* _PROVIDED MATERIAL_
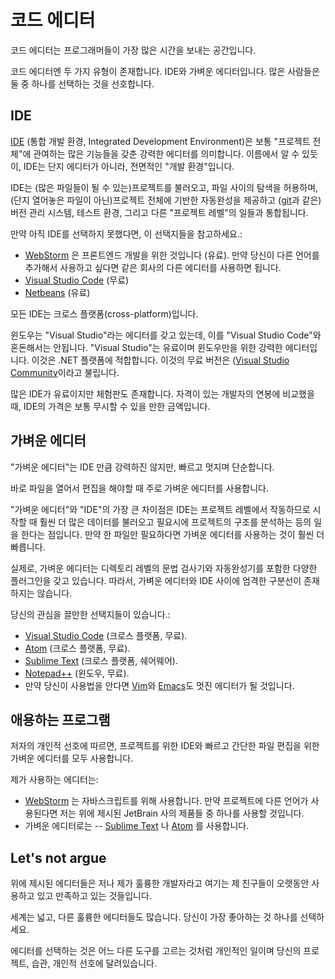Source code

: # 코드 에디터

코드 에디터는 프로그래머들이 가장 많은 시간을 보내는 공간입니다. 

코드 에디터엔 두 가지 유형이 존재합니다. IDE와 가벼운 에디터입니다. 많은 사람들은 둘 중 하나를 선택하는 것을 선호합니다.

## IDE

[IDE](https://en.wikipedia.org/wiki/Integrated_development_environment) (통합 개발 환경, Integrated Development Environment)은 보통 "프로젝트 전체"에 관여하는 많은 기능들을 갖춘 강력한 에디터를 의미합니다. 이름에서 알 수 있듯이, IDE는 단지 에디터가 아니라, 전면적인 "개발 환경"입니다.

IDE는 (많은 파일들이 될 수 있는)프로젝트를 불러오고, 파일 사이의 탐색을 허용하며, (단지 열어놓은 파일이 아닌)프로젝트 전체에 기반한 자동완성을 제공하고 ([git](https://git-scm.com/)과 같은) 버전 관리 시스템, 테스트 환경, 그리고 다른 "프로젝트 레벨"의 일들과 통합됩니다. 

만약 아직 IDE를 선택하지 못했다면, 이 선택지들을 참고하세요.:

- [WebStorm](http://www.jetbrains.com/webstorm/) 은 프론트엔드 개발을 위한 것입니다 (유료). 만약 당신이 다른 언어를 추가해서 사용하고 싶다면 같은 회사의 다른 에디터를 사용하면 됩니다.
- [Visual Studio Code](https://code.visualstudio.com/) (무료)
- [Netbeans](http://netbeans.org/) (유료)

모든 IDE는 크로스 플랫폼(cross-platform)입니다.

윈도우는 "Visual Studio"라는 에디터를 갖고 있는데, 이를 "Visual Studio Code"와 혼돈해서는 안됩니다. "Visual Studio"는 유료이며 윈도우만을 위한 강력한 에디터입니다. 이것은 .NET 플랫폼에 적합합니다. 이것의 무료 버전은 ([Visual Studio Community](https://www.visualstudio.com/vs/community/)이라고 불립니다.

많은 IDE가 유료이지만 체험판도 존재합니다. 자격이 있는 개발자의 연봉에 비교했을 때, IDE의 가격은 보통 무시할 수 있을 만한 금액입니다.

## 가벼운 에디터

"가벼운 에디터"는 IDE 만큼 강력하진 않지만, 빠르고 멋지며 단순합니다.

바로 파일을 열어서 편집을 해야할 때 주로 가벼운 에디터를 사용합니다.

"가벼운 에디터"와 "IDE"의 가장 큰 차이점은 IDE는 프로젝트 레벨에서 작동하므로 시작할 때 훨씬 더 많은 데이터를 불러오고 필요시에 프로젝트의 구조를 분석하는 등의 일을 한다는 점입니다. 만약 한 파일만 필요하다면 가벼운 에디터를 사용하는 것이 훨씬 더 빠릅니다.

실제로, 가벼운 에디터는 디렉토리 레벨의 문법 검사기와 자동완성기를 포함한 다양한 플러그인을 갖고 있습니다. 따라서, 가벼운 에디터와 IDE 사이에 엄격한 구분선이 존재하지는 않습니다. 

당신의 관심을 끌만한 선택지들이 있습니다.:

- [Visual Studio Code](https://code.visualstudio.com/) (크로스 플랫폼, 무료).
- [Atom](https://atom.io/) (크로스 플랫폼, 무료).
- [Sublime Text](http://www.sublimetext.com) (크로스 플랫폼, 쉐어웨어).
- [Notepad++](https://notepad-plus-plus.org/) (윈도우, 무료).
- 만약 당신이 사용법을 안다면 [Vim](http://www.vim.org/)와 [Emacs](https://www.gnu.org/software/emacs/)도 멋진 에디터가 될 것입니다.

## 애용하는 프로그램

저자의 개인적 선호에 따르면, 프로젝트를 위한 IDE와 빠르고 간단한 파일 편집을 위한 가벼운 에디터를 모두 사용합니다.

제가 사용하는 에디터는:

- [WebStorm](http://www.jetbrains.com/webstorm/) 는 자바스크립트를 위해 사용합니다. 만약 프로젝트에 다른 언어가 사용된다면 저는 위에 제시된 JetBrain 사의 제품들 중 하나를 사용할 것입니다.
- 가벼운 에디터로는 -- [Sublime Text](http://www.sublimetext.com) 나 [Atom](https://atom.io/) 를 사용합니다.

## Let's not argue

위에 제시된 에디터들은 저나 제가 훌륭한 개발자라고 여기는 제 친구들이 오랫동안 사용하고 있고 만족하고 있는 것들입니다. 

세계는 넓고, 다른 훌륭한 에디터들도 많습니다. 당신이 가장 좋아하는 것 하나를 선택하세요.

에디터를 선택하는 것은 어느 다른 도구를 고르는 것처럼 개인적인 일이며 당신의 프로젝트, 습관, 개인적 선호에 달려있습니다.
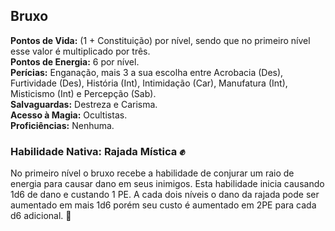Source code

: ## Bruxo <a id="bruxo"></a>

**Pontos de Vida:** (1 + Constituição) por nível, sendo que no primeiro nível esse valor é multiplicado por três.</br>
**Pontos de Energia:** 6 por nível.</br>
**Perícias:** Enganação, mais 3 a sua escolha entre Acrobacia (Des), Furtividade (Des), História (Int), Intimidação (Car), Manufatura (Int), Misticismo (Int) e Percepção (Sab).</br>
**Salvaguardas:** Destreza e Carisma.</br>
**Acesso à Magia:** Ocultistas.</br>
**Proficiências:** Nenhuma.</br>

### Habilidade Nativa: Rajada Mística ✊
No primeiro nível o bruxo recebe a habilidade de conjurar um raio de energia para causar dano em seus inimigos. Esta habilidade inicia causando 1d6 de dano e custando 1 PE. A cada dois níveis o dano da rajada pode ser aumentado em mais 1d6 porém seu custo é aumentado em 2PE para cada d6 adicional. 🧙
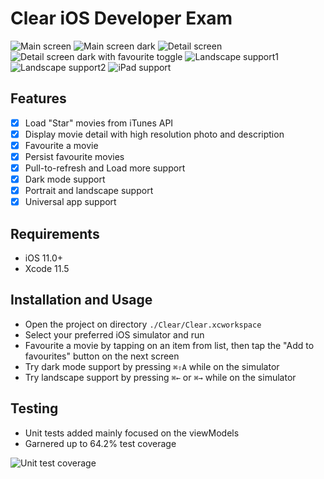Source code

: # Clear iOS Developer Exam

![Main screen](https://user-images.githubusercontent.com/1173902/90076802-3f1a9a00-dd33-11ea-8964-14d46e262cf1.png)
![Main screen dark](https://user-images.githubusercontent.com/1173902/90076704-05499380-dd33-11ea-818b-d5ec0a2ebd0e.png)
![Detail screen](https://user-images.githubusercontent.com/1173902/90076709-067ac080-dd33-11ea-868b-dbacbb53183a.png)
![Detail screen dark with favourite toggle](https://user-images.githubusercontent.com/1173902/90077797-a6394e00-dd35-11ea-8f49-ab8935804a3a.png)
![Landscape support1](https://user-images.githubusercontent.com/1173902/90076717-0a0e4780-dd33-11ea-9ff4-732d54c2dacd.png)
![Landscape support2](https://user-images.githubusercontent.com/1173902/90076720-0c70a180-dd33-11ea-8e35-220e47d40e27.png)
![iPad support](https://user-images.githubusercontent.com/1173902/90076726-0e3a6500-dd33-11ea-9030-225c4e3a5956.png)

## Features

- [x] Load "Star" movies from iTunes API
- [x] Display movie detail with high resolution photo and description
- [x] Favourite a movie
- [x] Persist favourite movies
- [x] Pull-to-refresh and Load more support
- [x] Dark mode support
- [x] Portrait and landscape support
- [x] Universal app support

## Requirements

- iOS 11.0+
- Xcode 11.5

## Installation and Usage

- Open the project on directory `./Clear/Clear.xcworkspace`
- Select your preferred iOS simulator and run
- Favourite a movie by tapping on an item from list, then tap the "Add to favourites" button on the next screen
- Try dark mode support by pressing `⌘⇧A` while on the simulator
- Try landscape support by pressing `⌘←` or `⌘→` while on the simulator

## Testing

- Unit tests added mainly focused on the viewModels
- Garnered up to 64.2% test coverage

![Unit test coverage](https://user-images.githubusercontent.com/1173902/90077607-2f03ba00-dd35-11ea-8eb5-e85cbced9a44.png)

* _YOUR TASK_
Your answer should be the lines above from the one containing "실제로, 가벼운 에디터는" through the one containing "세계는 넓고, 다른 훌륭한", copied exactly and with both ends kept.

* _SOLUTION BELOW_
실제로, 가벼운 에디터는 디렉토리 레벨의 문법 검사기와 자동완성기를 포함한 다양한 플러그인을 갖고 있습니다. 따라서, 가벼운 에디터와 IDE 사이에 엄격한 구분선이 존재하지는 않습니다. 

당신의 관심을 끌만한 선택지들이 있습니다.:

- [Visual Studio Code](https://code.visualstudio.com/) (크로스 플랫폼, 무료).
- [Atom](https://atom.io/) (크로스 플랫폼, 무료).
- [Sublime Text](http://www.sublimetext.com) (크로스 플랫폼, 쉐어웨어).
- [Notepad++](https://notepad-plus-plus.org/) (윈도우, 무료).
- 만약 당신이 사용법을 안다면 [Vim](http://www.vim.org/)와 [Emacs](https://www.gnu.org/software/emacs/)도 멋진 에디터가 될 것입니다.

## 애용하는 프로그램

저자의 개인적 선호에 따르면, 프로젝트를 위한 IDE와 빠르고 간단한 파일 편집을 위한 가벼운 에디터를 모두 사용합니다.

제가 사용하는 에디터는:

- [WebStorm](http://www.jetbrains.com/webstorm/) 는 자바스크립트를 위해 사용합니다. 만약 프로젝트에 다른 언어가 사용된다면 저는 위에 제시된 JetBrain 사의 제품들 중 하나를 사용할 것입니다.
- 가벼운 에디터로는 -- [Sublime Text](http://www.sublimetext.com) 나 [Atom](https://atom.io/) 를 사용합니다.

## Let's not argue

위에 제시된 에디터들은 저나 제가 훌륭한 개발자라고 여기는 제 친구들이 오랫동안 사용하고 있고 만족하고 있는 것들입니다. 

세계는 넓고, 다른 훌륭한 에디터들도 많습니다. 당신이 가장 좋아하는 것 하나를 선택하세요.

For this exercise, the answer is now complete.